- _TASK DETAILS_: Beneath this task is a listing; retype all of it exactly.

- _THE DATA_:
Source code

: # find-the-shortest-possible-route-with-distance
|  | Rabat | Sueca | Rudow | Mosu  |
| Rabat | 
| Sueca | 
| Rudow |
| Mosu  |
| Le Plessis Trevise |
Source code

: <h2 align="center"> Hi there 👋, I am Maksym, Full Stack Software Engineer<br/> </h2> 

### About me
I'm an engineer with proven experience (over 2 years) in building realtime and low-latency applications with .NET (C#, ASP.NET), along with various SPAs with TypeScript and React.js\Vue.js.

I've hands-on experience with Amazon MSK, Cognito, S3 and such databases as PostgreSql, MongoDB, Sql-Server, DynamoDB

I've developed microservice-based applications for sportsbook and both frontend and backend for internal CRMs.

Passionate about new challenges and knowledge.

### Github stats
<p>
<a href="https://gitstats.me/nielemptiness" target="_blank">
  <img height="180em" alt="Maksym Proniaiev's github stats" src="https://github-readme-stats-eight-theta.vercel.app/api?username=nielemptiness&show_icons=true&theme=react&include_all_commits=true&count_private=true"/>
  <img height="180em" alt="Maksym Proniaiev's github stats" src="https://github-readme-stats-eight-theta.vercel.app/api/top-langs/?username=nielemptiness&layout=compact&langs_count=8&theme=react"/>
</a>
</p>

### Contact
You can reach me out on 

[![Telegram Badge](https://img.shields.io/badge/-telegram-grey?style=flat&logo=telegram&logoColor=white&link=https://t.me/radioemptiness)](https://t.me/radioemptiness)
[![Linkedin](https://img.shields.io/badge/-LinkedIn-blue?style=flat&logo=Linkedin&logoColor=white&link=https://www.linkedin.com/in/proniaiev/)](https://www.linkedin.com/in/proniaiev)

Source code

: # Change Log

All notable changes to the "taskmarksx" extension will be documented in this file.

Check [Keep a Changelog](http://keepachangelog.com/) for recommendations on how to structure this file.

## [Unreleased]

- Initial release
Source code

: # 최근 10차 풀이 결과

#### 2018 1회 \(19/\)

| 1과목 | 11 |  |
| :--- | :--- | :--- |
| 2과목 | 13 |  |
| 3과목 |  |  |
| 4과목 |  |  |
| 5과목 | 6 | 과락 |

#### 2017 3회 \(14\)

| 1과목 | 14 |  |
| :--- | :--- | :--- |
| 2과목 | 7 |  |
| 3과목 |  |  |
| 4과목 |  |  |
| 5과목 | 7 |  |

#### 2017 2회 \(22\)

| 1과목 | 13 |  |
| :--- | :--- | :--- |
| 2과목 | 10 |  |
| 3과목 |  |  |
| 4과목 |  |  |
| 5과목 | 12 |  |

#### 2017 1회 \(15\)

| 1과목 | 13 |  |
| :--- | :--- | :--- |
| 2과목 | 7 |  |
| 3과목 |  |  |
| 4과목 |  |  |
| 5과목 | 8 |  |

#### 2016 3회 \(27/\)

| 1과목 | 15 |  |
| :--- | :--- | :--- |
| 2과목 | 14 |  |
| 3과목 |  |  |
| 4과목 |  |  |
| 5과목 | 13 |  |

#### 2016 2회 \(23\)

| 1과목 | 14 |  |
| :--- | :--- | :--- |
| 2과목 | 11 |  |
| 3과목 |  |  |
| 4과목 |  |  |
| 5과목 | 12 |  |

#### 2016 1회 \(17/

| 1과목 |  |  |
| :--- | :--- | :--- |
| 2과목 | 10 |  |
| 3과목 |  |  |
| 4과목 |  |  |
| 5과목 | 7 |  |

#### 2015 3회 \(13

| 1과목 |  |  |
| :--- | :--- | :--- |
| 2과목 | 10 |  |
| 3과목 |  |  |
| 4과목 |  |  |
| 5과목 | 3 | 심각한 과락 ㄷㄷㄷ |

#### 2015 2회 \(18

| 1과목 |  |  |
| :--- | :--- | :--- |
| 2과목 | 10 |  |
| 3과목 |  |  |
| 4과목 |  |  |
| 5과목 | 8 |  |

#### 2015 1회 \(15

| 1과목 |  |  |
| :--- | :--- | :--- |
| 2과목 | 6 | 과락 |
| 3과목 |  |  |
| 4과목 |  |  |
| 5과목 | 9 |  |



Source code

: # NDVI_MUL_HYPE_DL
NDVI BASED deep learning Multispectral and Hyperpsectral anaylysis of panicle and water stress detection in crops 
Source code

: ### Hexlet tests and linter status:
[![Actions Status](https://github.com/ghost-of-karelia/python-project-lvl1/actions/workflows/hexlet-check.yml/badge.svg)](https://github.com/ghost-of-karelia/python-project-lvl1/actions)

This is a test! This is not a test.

- _SOLUTION FOR THIS TASK_:
Source code

: # find-the-shortest-possible-route-with-distance
|  | Rabat | Sueca | Rudow | Mosu  |
| Rabat | 
| Sueca | 
| Rudow |
| Mosu  |
| Le Plessis Trevise |
Source code

: <h2 align="center"> Hi there 👋, I am Maksym, Full Stack Software Engineer<br/> </h2> 

### About me
I'm an engineer with proven experience (over 2 years) in building realtime and low-latency applications with .NET (C#, ASP.NET), along with various SPAs with TypeScript and React.js\Vue.js.

I've hands-on experience with Amazon MSK, Cognito, S3 and such databases as PostgreSql, MongoDB, Sql-Server, DynamoDB

I've developed microservice-based applications for sportsbook and both frontend and backend for internal CRMs.

Passionate about new challenges and knowledge.

### Github stats
<p>
<a href="https://gitstats.me/nielemptiness" target="_blank">
  <img height="180em" alt="Maksym Proniaiev's github stats" src="https://github-readme-stats-eight-theta.vercel.app/api?username=nielemptiness&show_icons=true&theme=react&include_all_commits=true&count_private=true"/>
  <img height="180em" alt="Maksym Proniaiev's github stats" src="https://github-readme-stats-eight-theta.vercel.app/api/top-langs/?username=nielemptiness&layout=compact&langs_count=8&theme=react"/>
</a>
</p>

### Contact
You can reach me out on 

[![Telegram Badge](https://img.shields.io/badge/-telegram-grey?style=flat&logo=telegram&logoColor=white&link=https://t.me/radioemptiness)](https://t.me/radioemptiness)
[![Linkedin](https://img.shields.io/badge/-LinkedIn-blue?style=flat&logo=Linkedin&logoColor=white&link=https://www.linkedin.com/in/proniaiev/)](https://www.linkedin.com/in/proniaiev)

Source code

: # Change Log

All notable changes to the "taskmarksx" extension will be documented in this file.

Check [Keep a Changelog](http://keepachangelog.com/) for recommendations on how to structure this file.

## [Unreleased]

- Initial release
Source code

: # 최근 10차 풀이 결과

#### 2018 1회 \(19/\)

| 1과목 | 11 |  |
| :--- | :--- | :--- |
| 2과목 | 13 |  |
| 3과목 |  |  |
| 4과목 |  |  |
| 5과목 | 6 | 과락 |

#### 2017 3회 \(14\)

| 1과목 | 14 |  |
| :--- | :--- | :--- |
| 2과목 | 7 |  |
| 3과목 |  |  |
| 4과목 |  |  |
| 5과목 | 7 |  |

#### 2017 2회 \(22\)

| 1과목 | 13 |  |
| :--- | :--- | :--- |
| 2과목 | 10 |  |
| 3과목 |  |  |
| 4과목 |  |  |
| 5과목 | 12 |  |

#### 2017 1회 \(15\)

| 1과목 | 13 |  |
| :--- | :--- | :--- |
| 2과목 | 7 |  |
| 3과목 |  |  |
| 4과목 |  |  |
| 5과목 | 8 |  |

#### 2016 3회 \(27/\)

| 1과목 | 15 |  |
| :--- | :--- | :--- |
| 2과목 | 14 |  |
| 3과목 |  |  |
| 4과목 |  |  |
| 5과목 | 13 |  |

#### 2016 2회 \(23\)

| 1과목 | 14 |  |
| :--- | :--- | :--- |
| 2과목 | 11 |  |
| 3과목 |  |  |
| 4과목 |  |  |
| 5과목 | 12 |  |

#### 2016 1회 \(17/

| 1과목 |  |  |
| :--- | :--- | :--- |
| 2과목 | 10 |  |
| 3과목 |  |  |
| 4과목 |  |  |
| 5과목 | 7 |  |

#### 2015 3회 \(13

| 1과목 |  |  |
| :--- | :--- | :--- |
| 2과목 | 10 |  |
| 3과목 |  |  |
| 4과목 |  |  |
| 5과목 | 3 | 심각한 과락 ㄷㄷㄷ |

#### 2015 2회 \(18

| 1과목 |  |  |
| :--- | :--- | :--- |
| 2과목 | 10 |  |
| 3과목 |  |  |
| 4과목 |  |  |
| 5과목 | 8 |  |

#### 2015 1회 \(15

| 1과목 |  |  |
| :--- | :--- | :--- |
| 2과목 | 6 | 과락 |
| 3과목 |  |  |
| 4과목 |  |  |
| 5과목 | 9 |  |



Source code

: # NDVI_MUL_HYPE_DL
NDVI BASED deep learning Multispectral and Hyperpsectral anaylysis of panicle and water stress detection in crops 
Source code

: ### Hexlet tests and linter status:
[![Actions Status](https://github.com/ghost-of-karelia/python-project-lvl1/actions/workflows/hexlet-check.yml/badge.svg)](https://github.com/ghost-of-karelia/python-project-lvl1/actions)

This is a test! This is not a test.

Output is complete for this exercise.